Arteriole and venule diameter ratio (A/V-ratio) can be measured using fundus photography. In this pilot study, we correlated changes in the intracranial pressure with the diameter of vessels of the retina. We investigated whether increased intracranial pressure (ICP) was reflected in a measurable and quantifiable distention of the venule diameter, leading to a decreased A/V-ratio. This was demonstrated by assessment of the A/V-ratio in patients already undergoing conventional ICP monitoring with a cerebral intraparenchymal pressure monitor. Our method shows a correlation between A/V ratio and ICP and suggests an easily obtainable and usable point-of-care (POC), non-invasive method to estimate the intracranial pressure without the necessity of mydriatic drugs. Furthermore, the sensitivity/specificity analysis with a cut-off of < 0.8015 A/V-ratio, showed a sensitivity of 94% [85-98%] and a specificity of 50% [34-66%] with a positive likelihood ratio of 9.0. This means that in a clinical setting there is a 94% chance of correctly identifying individuals with ICP ≥ 20 mmHg.

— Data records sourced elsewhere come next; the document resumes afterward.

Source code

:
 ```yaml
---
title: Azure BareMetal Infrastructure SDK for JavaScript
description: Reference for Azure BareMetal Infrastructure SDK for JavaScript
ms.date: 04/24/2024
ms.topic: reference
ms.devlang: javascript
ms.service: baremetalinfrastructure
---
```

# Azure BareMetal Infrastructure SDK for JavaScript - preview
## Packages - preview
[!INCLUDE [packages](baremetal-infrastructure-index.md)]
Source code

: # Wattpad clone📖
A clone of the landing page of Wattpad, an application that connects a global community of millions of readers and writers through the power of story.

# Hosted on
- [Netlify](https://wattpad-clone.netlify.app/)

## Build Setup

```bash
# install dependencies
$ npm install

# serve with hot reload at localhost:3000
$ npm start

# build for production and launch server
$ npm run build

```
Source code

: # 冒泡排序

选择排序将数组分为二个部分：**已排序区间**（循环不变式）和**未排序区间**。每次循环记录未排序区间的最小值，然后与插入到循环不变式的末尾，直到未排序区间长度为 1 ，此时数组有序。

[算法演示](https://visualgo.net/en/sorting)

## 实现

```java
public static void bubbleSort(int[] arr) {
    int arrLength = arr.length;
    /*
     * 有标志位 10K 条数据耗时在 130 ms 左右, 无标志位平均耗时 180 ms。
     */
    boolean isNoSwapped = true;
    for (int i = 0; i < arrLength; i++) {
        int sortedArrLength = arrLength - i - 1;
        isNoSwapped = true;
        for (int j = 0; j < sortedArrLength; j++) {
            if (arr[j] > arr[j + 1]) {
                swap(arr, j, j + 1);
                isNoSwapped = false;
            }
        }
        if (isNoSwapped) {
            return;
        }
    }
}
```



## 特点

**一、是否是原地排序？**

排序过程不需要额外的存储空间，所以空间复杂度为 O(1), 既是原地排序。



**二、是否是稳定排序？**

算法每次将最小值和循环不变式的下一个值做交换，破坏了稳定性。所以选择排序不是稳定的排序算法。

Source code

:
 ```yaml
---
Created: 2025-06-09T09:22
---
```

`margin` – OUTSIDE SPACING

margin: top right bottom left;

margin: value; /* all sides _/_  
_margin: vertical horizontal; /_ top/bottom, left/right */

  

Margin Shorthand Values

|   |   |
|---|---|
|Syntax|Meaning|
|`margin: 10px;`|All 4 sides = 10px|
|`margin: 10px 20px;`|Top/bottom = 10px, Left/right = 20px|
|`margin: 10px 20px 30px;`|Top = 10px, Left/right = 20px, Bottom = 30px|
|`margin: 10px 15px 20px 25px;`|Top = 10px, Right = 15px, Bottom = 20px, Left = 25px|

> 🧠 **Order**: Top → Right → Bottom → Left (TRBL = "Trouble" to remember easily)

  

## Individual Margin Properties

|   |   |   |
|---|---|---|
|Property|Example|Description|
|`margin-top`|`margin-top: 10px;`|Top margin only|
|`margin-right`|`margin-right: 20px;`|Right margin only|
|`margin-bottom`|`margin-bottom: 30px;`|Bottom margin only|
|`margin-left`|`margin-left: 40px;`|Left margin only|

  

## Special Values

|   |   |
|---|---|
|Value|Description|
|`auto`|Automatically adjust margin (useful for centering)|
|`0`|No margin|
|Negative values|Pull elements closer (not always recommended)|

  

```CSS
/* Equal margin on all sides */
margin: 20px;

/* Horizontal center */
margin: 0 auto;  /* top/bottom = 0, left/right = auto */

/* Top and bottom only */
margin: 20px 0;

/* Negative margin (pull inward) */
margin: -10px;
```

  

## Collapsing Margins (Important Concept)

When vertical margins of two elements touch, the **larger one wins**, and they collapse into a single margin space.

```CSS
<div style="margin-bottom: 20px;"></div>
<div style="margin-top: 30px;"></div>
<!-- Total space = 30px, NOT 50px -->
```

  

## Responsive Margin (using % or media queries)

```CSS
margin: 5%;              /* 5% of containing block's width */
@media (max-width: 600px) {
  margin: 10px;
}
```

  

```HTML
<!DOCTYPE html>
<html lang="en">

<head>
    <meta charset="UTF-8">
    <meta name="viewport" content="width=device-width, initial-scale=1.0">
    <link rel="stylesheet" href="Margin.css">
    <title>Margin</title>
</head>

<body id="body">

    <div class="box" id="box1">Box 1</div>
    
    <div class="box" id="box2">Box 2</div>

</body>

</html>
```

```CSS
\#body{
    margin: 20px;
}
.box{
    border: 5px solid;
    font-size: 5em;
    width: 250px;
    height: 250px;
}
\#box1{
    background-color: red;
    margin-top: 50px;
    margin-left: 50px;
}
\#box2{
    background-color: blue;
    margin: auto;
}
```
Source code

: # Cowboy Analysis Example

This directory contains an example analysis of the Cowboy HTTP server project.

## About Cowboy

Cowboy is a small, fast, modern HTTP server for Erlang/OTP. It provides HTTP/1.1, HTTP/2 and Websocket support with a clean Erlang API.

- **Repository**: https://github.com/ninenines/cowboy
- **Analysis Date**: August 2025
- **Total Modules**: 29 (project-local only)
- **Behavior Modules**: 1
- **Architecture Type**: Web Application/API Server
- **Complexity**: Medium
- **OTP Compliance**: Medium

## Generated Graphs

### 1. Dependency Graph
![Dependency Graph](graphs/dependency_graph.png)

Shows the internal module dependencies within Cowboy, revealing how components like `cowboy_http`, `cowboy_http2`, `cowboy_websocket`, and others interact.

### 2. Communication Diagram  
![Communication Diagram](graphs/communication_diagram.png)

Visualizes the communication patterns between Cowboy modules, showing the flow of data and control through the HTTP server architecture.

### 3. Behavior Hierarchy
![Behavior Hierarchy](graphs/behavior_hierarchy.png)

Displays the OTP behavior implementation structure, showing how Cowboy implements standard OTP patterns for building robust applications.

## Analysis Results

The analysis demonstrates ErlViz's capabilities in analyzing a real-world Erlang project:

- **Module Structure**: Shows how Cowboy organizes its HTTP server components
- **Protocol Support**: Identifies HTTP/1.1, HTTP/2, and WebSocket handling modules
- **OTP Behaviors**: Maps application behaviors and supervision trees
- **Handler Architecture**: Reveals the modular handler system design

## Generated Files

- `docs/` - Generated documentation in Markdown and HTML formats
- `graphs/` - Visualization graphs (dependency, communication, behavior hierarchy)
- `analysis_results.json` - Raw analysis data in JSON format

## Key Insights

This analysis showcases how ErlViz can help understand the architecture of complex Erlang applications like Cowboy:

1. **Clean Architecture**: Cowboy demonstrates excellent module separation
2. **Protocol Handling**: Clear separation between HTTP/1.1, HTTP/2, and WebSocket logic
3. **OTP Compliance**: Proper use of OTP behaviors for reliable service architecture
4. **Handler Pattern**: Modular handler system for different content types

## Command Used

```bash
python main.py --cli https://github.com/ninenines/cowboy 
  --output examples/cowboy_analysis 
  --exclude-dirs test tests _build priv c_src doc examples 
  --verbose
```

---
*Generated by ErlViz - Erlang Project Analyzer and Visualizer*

Conflict of interest statement

The authors declare no competing interests.

Figures

Figure 1
Figure 1
Experimental Setup and image. (A) The experimental setup. The EpiCam M is a hand-held digital retinal fundus camera, which is aimed directly at the pupil, from where the vessels can be visualized. This figure shows a schematic setup of the experimental setup. The video capturing occurs during infusion test through a needle in the lumbar region. (B) The optic disc and vessels. To distinguish arterioles and venules it is important to know two things: 1. Arterioles never cross arterioles and venules never cross venules and 2. Venules are generally larger and darker than arterioles. If the images are of high enough quality one can observe pulsation through the arteriole and thereby making proper vessel identification easy.
Figure 2
Figure 2
Video processing and software analysis. (A) ‘Is Fundus’ function determines whether the image is that of a fundus (true) or not (false). This step excludes all non-fundus images. (B) The optic disc is then localized in order to measure the vessels from the same distance from the center on all images (2 radiuses). (C) Quality parameters filter images based on image quality (scores the image between 0–100). (D) Rotation: The image with the highest quality was chosen as reference, Max(Q). All images are perceived as a coordinate system (x, y, α), where α was the rotation All images were rotated to match the reference image to achieve more accurate measurements of the same points. (E) Twenty-five points are chosen for each vessel and the diameter in pixels is measured. (F) An image of how the CNTK deep learning algorithm recognizes vessels of sufficient quality on 64 × 64 px images for analysis.
Figure 3
Figure 3
Results: Fitted data for each patient. (A) Graphical display of the mixed-effect linear regression of Low ICP (< 15 mmHg) based on 40 observations from 11 patients with an average of 3.6 observations per patient. Each patient is represented with a fitted line if they have two or more observations. (B) Same as A. except the model is based on ICP ≥ 15 mmHg (medium ICP 15–19 mmHg and high ICP ≥ 20 mmHg. Based on 46 observations from 9 patients with an average of 5.1 observations per patient. Each patient is represented with a fitted line if they have two or more observations. Some patients have observations on both sides of the ICP spectrum (Low and Medium–High).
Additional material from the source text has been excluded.